# countertop options?



## milbry18 (Jan 14, 2008)

I have an old house with white metal cabinets and red (I think its laminate) countertops with chrome trim around the edges.  The cabinets are in very good shape for their age its just the red countertops I hate.  What options do I have ?  Can I cover over the countertops with some type of thin vinyl material, or should I consider painting ?  Any help would be greatly appreciated.


----------



## guyod (Jan 14, 2008)

if your looking to go cheap you can  buy 4x8 sheets of laminate that you glue on top of your existing counter as long as you dont have any curves. it takes a steady hand to get it to look nice.  Also lowes and hd have precut countertop cheap $10 a foot.  They look pretty nice im using them. they even have a back spash build in.  Only problem is you end up with some seams. but with $350 compared to the same thing custom cut without seams for $1300. well the seams dont look so bad with an extra $1000 in my pocket.


----------



## glennjanie (Jan 14, 2008)

Hey Milbry:
I had a brother-in-law who was an autobody man. Jim repainted his steel kitchen cabinets with auto finish. They looked great! Perhaps you can find a professional spray man to come in and redo yours. 
I lean toward the big box, precut countertops like Guyod spoke of.
Please try posting some pictures of before and after. We wish you the best!
Glenn


----------



## ToolGuy (Jan 15, 2008)

Yes, the red is laminate. I'm very familiar with these 1950's cabinets and counters. The metal banding will interfere with applying new laminate, as the metal edge slightly wraps the edge of the existing laminate. One thin you could consider is removing the metal banding, apply new laminate over the existing laminate, and also laminate the exposed edge where the metal banding once was. You could also reinstall the metal banding, which would be better functionally (won't peel away as laminate might), but it will be lifted up by the extra thickness of the new laminate, thus exposing the bottom edge of the counter.

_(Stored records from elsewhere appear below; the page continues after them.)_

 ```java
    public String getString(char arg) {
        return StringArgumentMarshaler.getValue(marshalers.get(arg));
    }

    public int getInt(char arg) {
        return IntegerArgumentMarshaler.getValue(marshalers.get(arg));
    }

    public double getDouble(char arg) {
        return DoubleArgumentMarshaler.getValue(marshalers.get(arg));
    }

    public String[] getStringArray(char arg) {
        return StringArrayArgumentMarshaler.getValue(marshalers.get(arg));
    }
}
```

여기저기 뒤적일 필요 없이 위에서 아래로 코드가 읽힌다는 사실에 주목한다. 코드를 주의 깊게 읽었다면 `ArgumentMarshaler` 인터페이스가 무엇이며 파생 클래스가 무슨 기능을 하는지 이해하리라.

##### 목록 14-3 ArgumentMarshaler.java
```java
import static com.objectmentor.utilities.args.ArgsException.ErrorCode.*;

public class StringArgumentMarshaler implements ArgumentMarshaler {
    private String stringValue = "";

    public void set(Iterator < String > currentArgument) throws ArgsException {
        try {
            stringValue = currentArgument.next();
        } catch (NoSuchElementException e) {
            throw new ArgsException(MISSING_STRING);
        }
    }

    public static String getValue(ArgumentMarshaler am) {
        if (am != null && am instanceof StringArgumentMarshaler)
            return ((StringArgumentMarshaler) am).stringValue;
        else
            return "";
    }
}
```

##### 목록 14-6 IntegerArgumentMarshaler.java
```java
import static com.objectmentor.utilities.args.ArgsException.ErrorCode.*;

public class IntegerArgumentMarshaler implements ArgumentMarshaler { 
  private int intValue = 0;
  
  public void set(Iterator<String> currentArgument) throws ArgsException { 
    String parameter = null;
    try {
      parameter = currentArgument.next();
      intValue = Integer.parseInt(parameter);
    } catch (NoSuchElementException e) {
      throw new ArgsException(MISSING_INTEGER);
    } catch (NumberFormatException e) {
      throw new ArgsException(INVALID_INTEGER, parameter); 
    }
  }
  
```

The best way to go is to replace the counter altogether. One drawback is that on a new counter with a built-in back splash, the back splash is only 3-1/2 inches tall (if I remember correctly) and if the existing counter has a back splash, it's probably 4 inches tall. This is a problem if you have tile on the wall above the back splash. What I've done in the past is rip some wood strips the thickness of the difference (1/2" in this case) and attach them to the top edges of the cabinets, and install the new counter on top of that. 

This is all pretty complex, I know. So, you're probably wondering about painting the existing laminate. You can do that as a temporary fix. You'll have to thoroughly clean the surface and give it a scuff sanding with 120 or 150 grit sand paper. A fine grit sanding sponge also works well. Or heck, use a fine grit sanding sponge with soap and water to clean the surface! How's that for thinkin'? Rinse it thoroughly and let it completely dry. Then apply 3 coats of a good quality, satin finish paint of your favorite color. Even red if you want! Be sure to lightly sand between coats for a really nice finish. If you treat it gently it should last for several years. 

One of my favorite sayings... "A little caulk, a little paint, makes a carpenter what he ain't."


----------



## guyod (Jan 15, 2008)

Toolguy 
Why satin? wouldnt a gloss or even high gloss clean easier?


----------



## ToolGuy (Jan 15, 2008)

guyod said:


> Toolguy
> Why satin? wouldnt a gloss or even high gloss clean easier?



Satin will clean perfectly well. I made it a point to say satin because the shine of gloss or semigloss will show all the brush/roller texture, thus making sure it looks painted.


----------



## guyod (Jan 15, 2008)

Tool guy
what do you think about topping it off with polyuratane?


----------



## ToolGuy (Jan 16, 2008)

guyod said:


> Tool guy
> what do you think about topping it off with polyuratane?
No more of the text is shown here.